Au niveau individuel, le
principe libéral ne prescrit aucun comportement
particulier, pas plus l’égoïsme que l’altruisme, le matérialisme que
l’idéalisme, l’athéisme que la religion. Il se borne à interdire
l’usage de la contrainte en matière religieuse ou morale,
comme dans toutes les autres matières. Dans l’ensemble de règles que
chacun de nous suit dans son comportement individuel, le libéralisme
n’en introduit qu’une seule : tu n’exerceras aucune
contrainte envers autrui. C’est en quelque sorte une morale minimale
de tolérance qui permet à chacun de choisir librement les autres règles
qu’il veut suivre, une simple éthique de l’action qui
dit qu’un certain moyen, la contrainte sur les autres, est
inacceptable, mais qui laisse chacun totalement libre de choisir ses
fins et les autres moyens de les atteindre. C’est une version
généralisée du principe de laïcité.
Il s’ensuit que toutes les controverses sur les
différentes règles morales ou les
différents comportements individuels sont sans incidence sur la
règle libérale elle-même. Dire « il faut se comporter de telle façon »

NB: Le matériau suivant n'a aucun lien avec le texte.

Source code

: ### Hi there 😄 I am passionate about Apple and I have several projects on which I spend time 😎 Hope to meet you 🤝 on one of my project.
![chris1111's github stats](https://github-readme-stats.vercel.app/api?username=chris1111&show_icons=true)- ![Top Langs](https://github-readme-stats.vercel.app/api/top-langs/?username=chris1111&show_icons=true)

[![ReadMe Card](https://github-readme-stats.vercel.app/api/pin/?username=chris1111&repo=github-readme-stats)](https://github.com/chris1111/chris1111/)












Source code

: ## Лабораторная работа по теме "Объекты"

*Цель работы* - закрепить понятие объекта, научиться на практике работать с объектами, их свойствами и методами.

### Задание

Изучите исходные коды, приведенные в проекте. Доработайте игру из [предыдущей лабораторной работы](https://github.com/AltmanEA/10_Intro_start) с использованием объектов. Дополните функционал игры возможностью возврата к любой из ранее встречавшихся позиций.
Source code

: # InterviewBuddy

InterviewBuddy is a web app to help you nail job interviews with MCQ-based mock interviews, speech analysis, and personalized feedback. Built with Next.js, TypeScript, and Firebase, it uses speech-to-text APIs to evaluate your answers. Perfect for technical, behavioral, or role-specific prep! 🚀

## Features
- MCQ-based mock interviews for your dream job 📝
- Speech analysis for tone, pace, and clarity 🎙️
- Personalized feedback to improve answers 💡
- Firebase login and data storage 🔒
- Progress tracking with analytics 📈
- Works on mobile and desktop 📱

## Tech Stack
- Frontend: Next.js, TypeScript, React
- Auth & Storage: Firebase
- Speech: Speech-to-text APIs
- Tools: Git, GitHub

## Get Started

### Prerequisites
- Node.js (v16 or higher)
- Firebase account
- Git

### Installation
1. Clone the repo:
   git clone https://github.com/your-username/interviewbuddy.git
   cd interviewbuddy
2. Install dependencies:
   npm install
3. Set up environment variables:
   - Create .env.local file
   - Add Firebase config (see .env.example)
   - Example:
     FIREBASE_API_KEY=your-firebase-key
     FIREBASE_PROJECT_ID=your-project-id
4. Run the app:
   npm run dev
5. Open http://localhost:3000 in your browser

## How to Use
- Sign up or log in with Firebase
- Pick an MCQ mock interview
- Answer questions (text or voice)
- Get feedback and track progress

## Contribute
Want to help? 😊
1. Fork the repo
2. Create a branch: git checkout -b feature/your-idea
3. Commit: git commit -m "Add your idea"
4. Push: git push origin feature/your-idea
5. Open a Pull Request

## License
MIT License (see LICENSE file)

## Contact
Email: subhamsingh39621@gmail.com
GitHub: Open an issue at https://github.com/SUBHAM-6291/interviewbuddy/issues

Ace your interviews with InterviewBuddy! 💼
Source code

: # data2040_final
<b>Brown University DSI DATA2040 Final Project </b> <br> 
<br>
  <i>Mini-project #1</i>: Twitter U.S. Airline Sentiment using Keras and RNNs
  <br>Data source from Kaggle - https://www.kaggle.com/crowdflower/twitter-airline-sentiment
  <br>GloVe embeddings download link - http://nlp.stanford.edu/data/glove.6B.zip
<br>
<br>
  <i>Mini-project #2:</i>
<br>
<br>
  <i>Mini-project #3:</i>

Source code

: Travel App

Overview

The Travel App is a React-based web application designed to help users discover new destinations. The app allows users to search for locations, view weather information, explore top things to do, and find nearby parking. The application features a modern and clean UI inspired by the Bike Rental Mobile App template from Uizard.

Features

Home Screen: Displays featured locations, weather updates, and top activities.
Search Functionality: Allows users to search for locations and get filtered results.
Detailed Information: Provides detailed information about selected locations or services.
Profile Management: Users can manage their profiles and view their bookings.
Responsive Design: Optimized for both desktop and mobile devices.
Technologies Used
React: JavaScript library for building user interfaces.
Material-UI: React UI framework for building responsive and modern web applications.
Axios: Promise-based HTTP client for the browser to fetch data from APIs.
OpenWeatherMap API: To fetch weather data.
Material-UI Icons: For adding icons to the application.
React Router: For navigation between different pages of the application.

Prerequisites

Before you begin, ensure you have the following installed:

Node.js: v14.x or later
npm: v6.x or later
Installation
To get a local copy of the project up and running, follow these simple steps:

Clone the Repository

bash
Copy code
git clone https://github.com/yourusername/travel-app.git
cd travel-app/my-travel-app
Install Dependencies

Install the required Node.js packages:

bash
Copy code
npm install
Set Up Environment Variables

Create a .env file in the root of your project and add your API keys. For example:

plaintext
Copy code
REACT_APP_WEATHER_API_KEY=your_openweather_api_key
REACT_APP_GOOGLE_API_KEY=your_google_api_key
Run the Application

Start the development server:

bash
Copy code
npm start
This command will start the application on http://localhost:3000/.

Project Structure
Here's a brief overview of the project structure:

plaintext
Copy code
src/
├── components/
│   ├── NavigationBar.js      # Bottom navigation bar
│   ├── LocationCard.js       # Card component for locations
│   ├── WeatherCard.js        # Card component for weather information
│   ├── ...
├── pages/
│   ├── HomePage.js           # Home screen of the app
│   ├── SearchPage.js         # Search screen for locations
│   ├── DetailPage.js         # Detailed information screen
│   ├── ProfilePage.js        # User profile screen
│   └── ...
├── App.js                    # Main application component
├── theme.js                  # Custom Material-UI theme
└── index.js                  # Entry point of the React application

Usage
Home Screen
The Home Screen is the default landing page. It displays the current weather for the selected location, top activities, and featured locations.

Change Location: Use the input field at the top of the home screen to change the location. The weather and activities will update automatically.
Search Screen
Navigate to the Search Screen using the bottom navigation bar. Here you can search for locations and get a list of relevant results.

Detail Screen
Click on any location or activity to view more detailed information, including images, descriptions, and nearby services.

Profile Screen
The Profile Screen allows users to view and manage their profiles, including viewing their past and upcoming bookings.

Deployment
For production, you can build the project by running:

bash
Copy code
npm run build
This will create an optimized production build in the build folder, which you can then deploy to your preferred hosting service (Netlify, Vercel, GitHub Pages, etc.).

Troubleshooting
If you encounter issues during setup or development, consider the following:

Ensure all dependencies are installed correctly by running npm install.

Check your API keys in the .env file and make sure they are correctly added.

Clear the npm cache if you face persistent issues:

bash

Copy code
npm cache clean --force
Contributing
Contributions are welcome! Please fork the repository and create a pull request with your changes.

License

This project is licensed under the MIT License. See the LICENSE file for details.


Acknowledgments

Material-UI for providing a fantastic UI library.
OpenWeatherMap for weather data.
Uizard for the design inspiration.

n’autorise personne à y contraindre quiconque,
quel que soit le bien-fondé de ce précepte et le nombre de ceux qui y
adhèrent. La règle libérale est ainsi compatible avec toutes les autres
règles, qu’elles soient éthiques, philosophiques ou
religieuses, tant qu’elles ne commandent pas d’exercer une
contrainte sur d’autres êtres humains, quel que soit le prétexte donné
pour cela. Elle transcende les autres règles et leur est
indifférente en les admettant toutes. Par rapport aux principes
libéraux, les controverses éthiques (comme d’ailleurs les controverses
économiques) sont hors sujet.
Appliquer rigoureusement le principe libéral :« aucun
être humain n’a
le droit de priver un autre être humain de sa liberté d’agir comme
il l’entend », conduit à refuser non seulement le gouvernement par une
minorité, mais aussi la règle majoritaire sur
laquelle les gouvernements démocratiques prétendent fonder leur
autorité. Puisqu’un être humain ne peut avoir de droits sur un autre que
si ce dernier y consent librement, un chef n’a d’autorité
légitime que sur ceux qui ont librement choisi de lui obéir. Il en
va de même des dirigeants politiques. Même s’ils sont démocratiquement
élus, leur autorité ne s’étend qu’à ceux qui ont voté
pour eux.
De la même façon qu’il doit être
interdit à un plus fort d’imposer sa volonté à un plus faible, il doit
être interdit à un plus grand nombre
d’individus d’imposer leur volonté à un plus petit nombre. Les
décisions d’une majorité ne s’appliquent qu’aux membres de cette
majorité, qui ne peut en aucune façon les imposer aux
autres, même si c’est par l’entremise d’une organisation ad
hoc appelée Etat. La vraie démocratie, ce n’est pas faire régner la loi de la majorité, mais au contraire protéger la liberté
des individus et des minorités contre les plus forts et les plus nombreux.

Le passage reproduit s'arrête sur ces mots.